La humedad y el calor provocaban que la ropa se me pegara a mi cuerpo febril y sudoroso. La noche era traicionera y el Mississippi me guardaba las espaldas. No sabía cómo había llegado allí, pero mi travesía era específica. Tenía que entregar una pequeña caja de madera roja y seguir mi camino al siguiente destino, ese había sido el trato, pero por ahora más explicaciones no puedo dar.
Llegué hasta el barrio francés de Nouvelle-Orleans, las sensaciones en el ambiente se apoderaban de mí, como miles de espíritus que me atravesaban provenientes de lo más profundo del bayou.

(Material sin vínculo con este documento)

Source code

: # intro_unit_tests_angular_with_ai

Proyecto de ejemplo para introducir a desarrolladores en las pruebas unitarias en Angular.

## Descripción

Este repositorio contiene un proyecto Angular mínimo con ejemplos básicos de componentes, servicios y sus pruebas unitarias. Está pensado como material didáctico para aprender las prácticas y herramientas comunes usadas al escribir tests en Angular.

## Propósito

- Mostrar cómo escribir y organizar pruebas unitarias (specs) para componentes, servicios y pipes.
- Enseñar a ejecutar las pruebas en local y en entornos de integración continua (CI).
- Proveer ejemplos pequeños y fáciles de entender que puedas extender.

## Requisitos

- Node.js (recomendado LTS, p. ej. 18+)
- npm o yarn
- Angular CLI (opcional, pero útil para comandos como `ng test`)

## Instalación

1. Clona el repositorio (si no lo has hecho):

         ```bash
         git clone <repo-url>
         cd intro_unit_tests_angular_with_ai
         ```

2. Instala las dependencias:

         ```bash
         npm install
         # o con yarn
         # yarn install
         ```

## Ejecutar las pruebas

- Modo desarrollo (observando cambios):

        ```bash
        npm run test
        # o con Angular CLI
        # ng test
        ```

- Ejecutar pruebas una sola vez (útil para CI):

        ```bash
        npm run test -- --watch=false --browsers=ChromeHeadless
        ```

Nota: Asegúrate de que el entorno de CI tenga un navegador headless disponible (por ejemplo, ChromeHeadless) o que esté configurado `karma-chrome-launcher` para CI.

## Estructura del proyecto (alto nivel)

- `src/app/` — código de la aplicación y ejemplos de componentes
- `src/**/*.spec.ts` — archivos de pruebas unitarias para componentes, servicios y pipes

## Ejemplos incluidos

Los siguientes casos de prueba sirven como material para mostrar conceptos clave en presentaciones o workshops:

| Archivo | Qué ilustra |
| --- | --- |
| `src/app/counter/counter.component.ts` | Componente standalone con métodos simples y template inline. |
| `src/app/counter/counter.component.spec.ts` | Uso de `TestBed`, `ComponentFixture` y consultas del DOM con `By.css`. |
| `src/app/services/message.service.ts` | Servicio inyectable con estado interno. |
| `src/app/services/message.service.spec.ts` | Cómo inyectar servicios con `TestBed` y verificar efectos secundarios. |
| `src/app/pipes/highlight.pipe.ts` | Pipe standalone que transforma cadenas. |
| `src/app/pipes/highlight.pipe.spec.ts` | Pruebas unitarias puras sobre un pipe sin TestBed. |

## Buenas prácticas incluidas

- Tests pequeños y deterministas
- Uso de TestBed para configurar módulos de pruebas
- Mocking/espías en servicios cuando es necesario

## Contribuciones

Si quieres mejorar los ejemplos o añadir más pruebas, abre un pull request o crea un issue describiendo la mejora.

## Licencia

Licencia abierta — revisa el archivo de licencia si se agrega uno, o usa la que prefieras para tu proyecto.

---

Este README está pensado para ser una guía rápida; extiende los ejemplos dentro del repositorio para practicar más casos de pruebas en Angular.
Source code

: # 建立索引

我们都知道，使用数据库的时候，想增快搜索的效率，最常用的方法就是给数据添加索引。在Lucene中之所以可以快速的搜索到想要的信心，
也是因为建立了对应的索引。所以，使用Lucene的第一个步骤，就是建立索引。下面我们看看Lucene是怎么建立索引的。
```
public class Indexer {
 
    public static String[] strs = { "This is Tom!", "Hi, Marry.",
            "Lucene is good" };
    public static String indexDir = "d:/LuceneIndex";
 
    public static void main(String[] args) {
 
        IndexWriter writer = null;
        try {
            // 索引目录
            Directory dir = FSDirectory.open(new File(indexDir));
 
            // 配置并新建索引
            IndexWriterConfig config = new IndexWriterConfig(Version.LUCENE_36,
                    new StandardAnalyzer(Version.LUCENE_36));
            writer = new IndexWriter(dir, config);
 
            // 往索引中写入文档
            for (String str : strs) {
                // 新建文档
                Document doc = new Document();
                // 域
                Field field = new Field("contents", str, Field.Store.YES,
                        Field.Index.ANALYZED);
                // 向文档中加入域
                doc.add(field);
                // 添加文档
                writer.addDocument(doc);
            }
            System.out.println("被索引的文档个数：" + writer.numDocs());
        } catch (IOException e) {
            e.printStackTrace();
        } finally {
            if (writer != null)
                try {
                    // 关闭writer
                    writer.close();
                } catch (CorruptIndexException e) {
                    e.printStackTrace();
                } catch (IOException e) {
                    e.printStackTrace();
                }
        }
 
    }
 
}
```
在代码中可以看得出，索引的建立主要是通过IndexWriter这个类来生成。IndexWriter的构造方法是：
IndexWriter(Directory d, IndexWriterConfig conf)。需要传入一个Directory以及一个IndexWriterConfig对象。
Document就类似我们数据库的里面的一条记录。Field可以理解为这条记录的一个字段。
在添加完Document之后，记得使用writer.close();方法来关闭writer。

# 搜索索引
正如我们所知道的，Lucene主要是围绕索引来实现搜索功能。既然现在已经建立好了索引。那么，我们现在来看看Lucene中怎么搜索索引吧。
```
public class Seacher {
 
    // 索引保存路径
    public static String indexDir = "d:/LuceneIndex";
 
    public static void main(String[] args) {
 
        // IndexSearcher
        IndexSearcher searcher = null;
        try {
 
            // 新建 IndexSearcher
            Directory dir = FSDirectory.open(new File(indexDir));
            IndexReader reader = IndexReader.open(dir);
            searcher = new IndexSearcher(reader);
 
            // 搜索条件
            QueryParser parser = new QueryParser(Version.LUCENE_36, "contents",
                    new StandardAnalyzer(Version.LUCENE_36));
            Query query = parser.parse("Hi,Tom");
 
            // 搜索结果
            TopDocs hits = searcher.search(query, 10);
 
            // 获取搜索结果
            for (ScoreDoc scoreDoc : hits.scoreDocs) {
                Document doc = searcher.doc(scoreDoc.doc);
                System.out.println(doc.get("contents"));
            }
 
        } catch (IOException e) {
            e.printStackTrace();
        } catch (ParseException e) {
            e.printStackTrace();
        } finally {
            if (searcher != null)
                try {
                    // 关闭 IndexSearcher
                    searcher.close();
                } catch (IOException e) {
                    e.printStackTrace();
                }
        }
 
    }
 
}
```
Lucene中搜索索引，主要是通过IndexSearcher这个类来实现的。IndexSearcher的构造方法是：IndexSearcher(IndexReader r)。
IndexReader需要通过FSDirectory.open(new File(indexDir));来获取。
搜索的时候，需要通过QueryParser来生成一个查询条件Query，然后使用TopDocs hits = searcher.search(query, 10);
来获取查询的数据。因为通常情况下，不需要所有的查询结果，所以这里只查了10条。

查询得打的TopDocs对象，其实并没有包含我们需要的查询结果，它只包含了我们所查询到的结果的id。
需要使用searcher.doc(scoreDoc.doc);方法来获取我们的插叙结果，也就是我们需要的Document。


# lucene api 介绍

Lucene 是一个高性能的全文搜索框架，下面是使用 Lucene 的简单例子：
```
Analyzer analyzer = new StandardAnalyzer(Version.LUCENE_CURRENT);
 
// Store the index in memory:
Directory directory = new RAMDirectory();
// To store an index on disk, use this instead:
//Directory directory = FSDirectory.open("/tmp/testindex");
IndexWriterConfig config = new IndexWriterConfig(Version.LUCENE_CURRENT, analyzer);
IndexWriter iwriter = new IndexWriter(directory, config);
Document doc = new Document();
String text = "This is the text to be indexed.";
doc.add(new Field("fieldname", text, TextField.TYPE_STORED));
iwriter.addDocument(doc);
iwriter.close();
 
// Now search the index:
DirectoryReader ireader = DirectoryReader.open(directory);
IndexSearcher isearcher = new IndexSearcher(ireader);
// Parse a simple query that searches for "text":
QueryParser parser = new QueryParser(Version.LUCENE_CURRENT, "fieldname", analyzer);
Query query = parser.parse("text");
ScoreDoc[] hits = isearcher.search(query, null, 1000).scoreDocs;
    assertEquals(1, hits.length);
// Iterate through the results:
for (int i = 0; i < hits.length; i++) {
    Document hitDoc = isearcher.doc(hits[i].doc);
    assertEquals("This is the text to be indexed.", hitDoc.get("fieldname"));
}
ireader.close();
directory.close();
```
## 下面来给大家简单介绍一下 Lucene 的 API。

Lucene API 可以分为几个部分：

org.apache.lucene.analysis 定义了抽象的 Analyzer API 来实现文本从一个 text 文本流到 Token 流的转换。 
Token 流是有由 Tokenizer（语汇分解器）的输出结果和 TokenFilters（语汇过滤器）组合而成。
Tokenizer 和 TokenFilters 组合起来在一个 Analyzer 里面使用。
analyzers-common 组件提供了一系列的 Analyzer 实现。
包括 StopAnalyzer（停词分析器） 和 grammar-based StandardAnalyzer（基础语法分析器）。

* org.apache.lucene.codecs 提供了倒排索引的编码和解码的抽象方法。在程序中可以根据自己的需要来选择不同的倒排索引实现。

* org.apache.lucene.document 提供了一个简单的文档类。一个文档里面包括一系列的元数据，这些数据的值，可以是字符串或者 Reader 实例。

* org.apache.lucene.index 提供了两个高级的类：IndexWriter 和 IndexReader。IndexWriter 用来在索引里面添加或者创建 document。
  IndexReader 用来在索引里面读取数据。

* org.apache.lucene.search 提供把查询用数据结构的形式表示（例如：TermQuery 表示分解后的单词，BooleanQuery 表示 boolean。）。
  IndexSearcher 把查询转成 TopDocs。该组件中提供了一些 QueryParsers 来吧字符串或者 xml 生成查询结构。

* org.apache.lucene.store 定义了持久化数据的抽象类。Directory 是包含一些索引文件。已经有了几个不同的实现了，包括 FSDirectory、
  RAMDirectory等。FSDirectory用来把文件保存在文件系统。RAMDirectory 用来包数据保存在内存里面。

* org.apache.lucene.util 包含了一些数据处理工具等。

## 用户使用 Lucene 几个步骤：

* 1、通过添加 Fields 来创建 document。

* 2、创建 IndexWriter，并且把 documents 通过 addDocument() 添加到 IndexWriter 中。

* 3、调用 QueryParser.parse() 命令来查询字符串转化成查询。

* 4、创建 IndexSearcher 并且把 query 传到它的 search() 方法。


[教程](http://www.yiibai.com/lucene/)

Seguí mi caminata como un fantasma en busca de las puertas del cielo, con un desespero incontrolable. El olor a pimienta del jambalaya hacía que mis ojos ardieran, sin embargo los comensales lo engullían en un éxtasis demencial, estaban en un trance, bajo un hechizo inexplicable de la ciudad, atrapados en bailes de collares coloridos y fuegos artificiales que iluminaban el cielo azul profundo. La música y líquidos intóxicantes se deslizaban por las aceras cegando la razón, deteniendo el tiempo y ahogando las penas.
La magia estaba en las calles y muchos susurraban a mis oídos historias de vampiros y de hombres lobos que merodeaban la ciudad, aunque mi corazón palpitaba por la intriga y la curiosidad, no quería hacer caso o, mejor dicho, no debía hacer caso, mi misión era otra en ese lugar y la melodiosa voz de Louis Amstrong me ayudó a continuar.
Por fin llegue a la casa de esta mujer misteriosa llamada Marie. Era una bruja, lo sabia sin necesitar que me lo dijera. Ella me miró con los ojos de mil demonios y con una sonrisa casi angelical ofreciéndome su mano. Sin dudar se la tomé y le entregue la pequeña caja que por alguna razón me hacía temblar.
Me dijo: "Dejad que los buenos momentos duren" mientras me entregaba una nota en un papel de seda azul.
Salí de allí con mi mente algo nublada y confundida, sin saber diferenciar si esa mujer era real o una aparición de mi mente enloquecida; pero un extraño sentimiento de no querer dejar jamás esa ciudad ya de mí se había apoderado.
Finalmente, llegué al barco que me llevaría a través del delta a mi próxima parada y con esa nota en la mano me daba miedo descubrirla.
Quería soñar que una parte de mi alma se quedaba prisionera en sus calles y danzaba al ritmo del jazz.
Mientras tanto el gran río me arrastraba con mi destino, un lugar desconocido pero muy cerca del mar.